Please reproduce all the records exactly while leaving out their pictures.

BEGIN

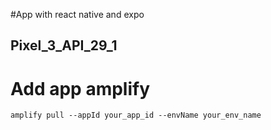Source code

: #App with react native and expo

## Pixel_3_API_29_1

# Add app amplify
`amplify pull --appId your_app_id --envName your_env_name`
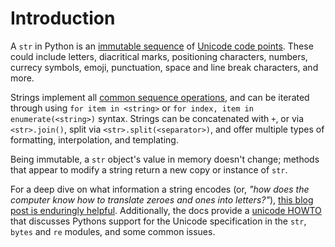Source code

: # Introduction

A `str` in Python is an [immutable sequence][text sequence] of [Unicode code points][unicode code points].
These could include letters, diacritical marks, positioning characters, numbers, currecy symbols, emoji, punctuation, space and line break characters, and more.

Strings implement all [common sequence operations][common sequence operations], and can be iterated through using `for item in <string>` or `for index, item in enumerate(<string>)` syntax.
Strings can be concatenated with `+`, or via `<str>.join()`, split via `<str>.split(<separator>)`, and offer multiple types of formatting, interpolation, and templating.

Being immutable, a `str` object's value in memory doesn't change; methods that appear to modify a string return a new copy or instance of `str`.

For a deep dive on what information a string encodes (or, _"how does the computer know how to translate zeroes and ones into letters?"_), [this blog post is enduringly helpful][joel-on-text]. Additionally, the docs provide a [unicode HOWTO][unicode how-to] that discusses Pythons support for the Unicode specification in the `str`, `bytes` and `re` modules, and some common issues.

[joel-on-text]: https://www.joelonsoftware.com/2003/10/08/the-absolute-minimum-every-software-developer-absolutely-positively-must-know-about-unicode-and-character-sets-no-excuses/
[text sequence]: https://docs.python.org/3/library/stdtypes.html#text-sequence-type-str
[unicode code points]: https://stackoverflow.com/questions/27331819/whats-the-difference-between-a-character-a-code-point-a-glyph-and-a-grapheme
[unicode how-to]: https://docs.python.org/3/howto/unicode.html
[common sequence operations]: https://docs.python.org/3/library/stdtypes.html#common-sequence-operations
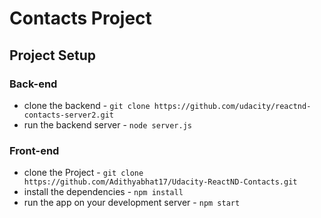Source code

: # Contacts Project

## Project Setup

### Back-end
* clone the backend - `git clone https://github.com/udacity/reactnd-contacts-server2.git`
* run the backend server - `node server.js`

### Front-end
* clone the Project - `git clone https://github.com/Adithyabhat17/Udacity-ReactND-Contacts.git`
* install the dependencies - `npm install`
* run the app on your development server - `npm start`

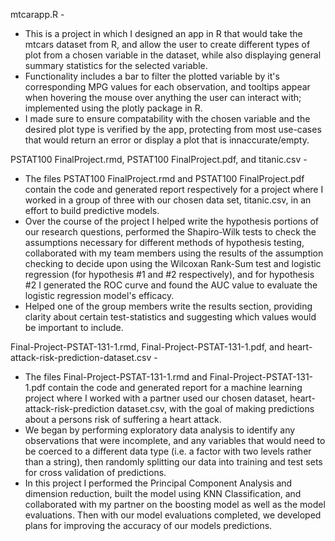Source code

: mtcarapp.R - 
  * This is a project in which I designed an app in R that would take the mtcars dataset from 
    R, and allow the user to create different types of plot from a chosen variable in the dataset, while also displaying 
    general summary statistics for the selected variable.
  * Functionality includes a bar to filter the plotted variable by it's corresponding MPG values for each 
    observation, and tooltips appear when hovering the mouse over anything the user can interact with; implemented using the
    plotly package in R.
  * I made sure to ensure compatability with the chosen variable and the desired plot type is verified by the app, protecting
    from most use-cases that would return an error or display a plot that is innaccurate/empty.

PSTAT100 FinalProject.rmd, PSTAT100 FinalProject.pdf, and titanic.csv -
  * The files PSTAT100 FinalProject.rmd and PSTAT100 FinalProject.pdf contain the code and generated report 
    respectively for a project where I worked in a group of three with our chosen data set, titanic.csv, in an effort to
    build predictive models.  
  * Over the course of the project I helped write the hypothesis portions of our research questions, performed the
    Shapiro-Wilk tests to check the assumptions necessary for different methods of hypothesis testing, collaborated with my
    team members using the results of the assumption checking to decide upon using the Wilcoxan Rank-Sum test and logistic
    regression (for hypothesis #1 and #2 respectively), and for hypothesis #2 I generated the ROC curve and found the AUC
    value to evaluate the logistic regression model's efficacy.
  * Helped one of the group members write the results section, providing clarity about certain test-statistics and suggesting
    which values would be important to include.

Final-Project-PSTAT-131-1.rmd, Final-Project-PSTAT-131-1.pdf, and heart-attack-risk-prediction-dataset.csv - 
  * The files Final-Project-PSTAT-131-1.rmd and Final-Project-PSTAT-131-1.pdf contain the code and generated report for a
    machine learning project where I worked with a partner used our chosen dataset, heart-attack-risk-prediction
    dataset.csv, with the goal of making predictions about a persons risk of suffering a heart attack.
  * We began by performing exploratory data analysis to identify any observations that were incomplete, and any variables
    that would need to be coerced to a different data type (i.e. a factor with two levels rather than a string), then
    randomly splitting our data into training and test sets for cross validation of predictions.
  * In this project I performed the Principal Component Analysis and dimension reduction, built the model using KNN
    Classification, and collaborated with my partner on the boosting model as well as the model evaluations.  Then with our
    model evaluations completed, we developed plans for improving the accuracy of our models predictions.
    
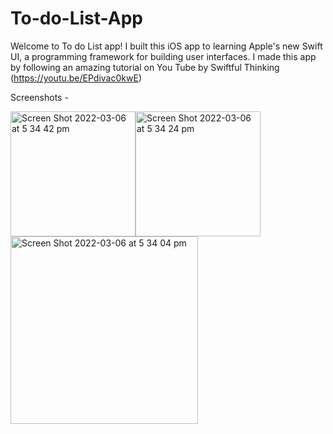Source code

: # To-do-List-App
Welcome to To do List app! I built this iOS app to learning Apple's new Swift UI, a programming framework for building user interfaces. 
I made this app by following an amazing tutorial on You Tube by Swiftful Thinking (https://youtu.be/EPdivac0kwE)

Screenshots - 


<img width="200" alt="Screen Shot 2022-03-06 at 5 34 42 pm" src="https://user-images.githubusercontent.com/69043188/156912177-085aa737-cb8b-4ab5-b889-172416a2bbf6.png"><img width="200" alt="Screen Shot 2022-03-06 at 5 34 24 pm" src="https://user-images.githubusercontent.com/69043188/156912180-891d18de-adcb-4643-a79d-a80e5177fb18.png"><img width="300" alt="Screen Shot 2022-03-06 at 5 34 04 pm" src="https://user-images.githubusercontent.com/69043188/156912183-d026c70f-7c6b-4f6f-8a9e-17f0cf65ad2a.png">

END

**Solution below**
Source code

: #App with react native and expo

## Pixel_3_API_29_1

# Add app amplify
`amplify pull --appId your_app_id --envName your_env_name`
Source code

: # Introduction

A `str` in Python is an [immutable sequence][text sequence] of [Unicode code points][unicode code points].
These could include letters, diacritical marks, positioning characters, numbers, currecy symbols, emoji, punctuation, space and line break characters, and more.

Strings implement all [common sequence operations][common sequence operations], and can be iterated through using `for item in <string>` or `for index, item in enumerate(<string>)` syntax.
Strings can be concatenated with `+`, or via `<str>.join()`, split via `<str>.split(<separator>)`, and offer multiple types of formatting, interpolation, and templating.

Being immutable, a `str` object's value in memory doesn't change; methods that appear to modify a string return a new copy or instance of `str`.

For a deep dive on what information a string encodes (or, _"how does the computer know how to translate zeroes and ones into letters?"_), [this blog post is enduringly helpful][joel-on-text]. Additionally, the docs provide a [unicode HOWTO][unicode how-to] that discusses Pythons support for the Unicode specification in the `str`, `bytes` and `re` modules, and some common issues.

[joel-on-text]: https://www.joelonsoftware.com/2003/10/08/the-absolute-minimum-every-software-developer-absolutely-positively-must-know-about-unicode-and-character-sets-no-excuses/
[text sequence]: https://docs.python.org/3/library/stdtypes.html#text-sequence-type-str
[unicode code points]: https://stackoverflow.com/questions/27331819/whats-the-difference-between-a-character-a-code-point-a-glyph-and-a-grapheme
[unicode how-to]: https://docs.python.org/3/howto/unicode.html
[common sequence operations]: https://docs.python.org/3/library/stdtypes.html#common-sequence-operations
Source code

: # Contacts Project

## Project Setup

### Back-end
* clone the backend - `git clone https://github.com/udacity/reactnd-contacts-server2.git`
* run the backend server - `node server.js`

### Front-end
* clone the Project - `git clone https://github.com/Adithyabhat17/Udacity-ReactND-Contacts.git`
* install the dependencies - `npm install`
* run the app on your development server - `npm start`

Source code

: mtcarapp.R - 
  * This is a project in which I designed an app in R that would take the mtcars dataset from 
    R, and allow the user to create different types of plot from a chosen variable in the dataset, while also displaying 
    general summary statistics for the selected variable.
  * Functionality includes a bar to filter the plotted variable by it's corresponding MPG values for each 
    observation, and tooltips appear when hovering the mouse over anything the user can interact with; implemented using the
    plotly package in R.
  * I made sure to ensure compatability with the chosen variable and the desired plot type is verified by the app, protecting
    from most use-cases that would return an error or display a plot that is innaccurate/empty.

PSTAT100 FinalProject.rmd, PSTAT100 FinalProject.pdf, and titanic.csv -
  * The files PSTAT100 FinalProject.rmd and PSTAT100 FinalProject.pdf contain the code and generated report 
    respectively for a project where I worked in a group of three with our chosen data set, titanic.csv, in an effort to
    build predictive models.  
  * Over the course of the project I helped write the hypothesis portions of our research questions, performed the
    Shapiro-Wilk tests to check the assumptions necessary for different methods of hypothesis testing, collaborated with my
    team members using the results of the assumption checking to decide upon using the Wilcoxan Rank-Sum test and logistic
    regression (for hypothesis #1 and #2 respectively), and for hypothesis #2 I generated the ROC curve and found the AUC
    value to evaluate the logistic regression model's efficacy.
  * Helped one of the group members write the results section, providing clarity about certain test-statistics and suggesting
    which values would be important to include.

Final-Project-PSTAT-131-1.rmd, Final-Project-PSTAT-131-1.pdf, and heart-attack-risk-prediction-dataset.csv - 
  * The files Final-Project-PSTAT-131-1.rmd and Final-Project-PSTAT-131-1.pdf contain the code and generated report for a
    machine learning project where I worked with a partner used our chosen dataset, heart-attack-risk-prediction
    dataset.csv, with the goal of making predictions about a persons risk of suffering a heart attack.
  * We began by performing exploratory data analysis to identify any observations that were incomplete, and any variables
    that would need to be coerced to a different data type (i.e. a factor with two levels rather than a string), then
    randomly splitting our data into training and test sets for cross validation of predictions.
  * In this project I performed the Principal Component Analysis and dimension reduction, built the model using KNN
    Classification, and collaborated with my partner on the boosting model as well as the model evaluations.  Then with our
    model evaluations completed, we developed plans for improving the accuracy of our models predictions.
    
Source code

: # To-do-List-App
Welcome to To do List app! I built this iOS app to learning Apple's new Swift UI, a programming framework for building user interfaces. 
I made this app by following an amazing tutorial on You Tube by Swiftful Thinking (https://youtu.be/EPdivac0kwE)

Screenshots - 


<img width="200" alt="Screen Shot 2022-03-06 at 5 34 42 pm" src="https://user-images.githubusercontent.com/69043188/156912177-085aa737-cb8b-4ab5-b889-172416a2bbf6.png"><img width="200" alt="Screen Shot 2022-03-06 at 5 34 24 pm" src="https://user-images.githubusercontent.com/69043188/156912180-891d18de-adcb-4643-a79d-a80e5177fb18.png"><img width="300" alt="Screen Shot 2022-03-06 at 5 34 04 pm" src="https://user-images.githubusercontent.com/69043188/156912183-d026c70f-7c6b-4f6f-8a9e-17f0cf65ad2a.png">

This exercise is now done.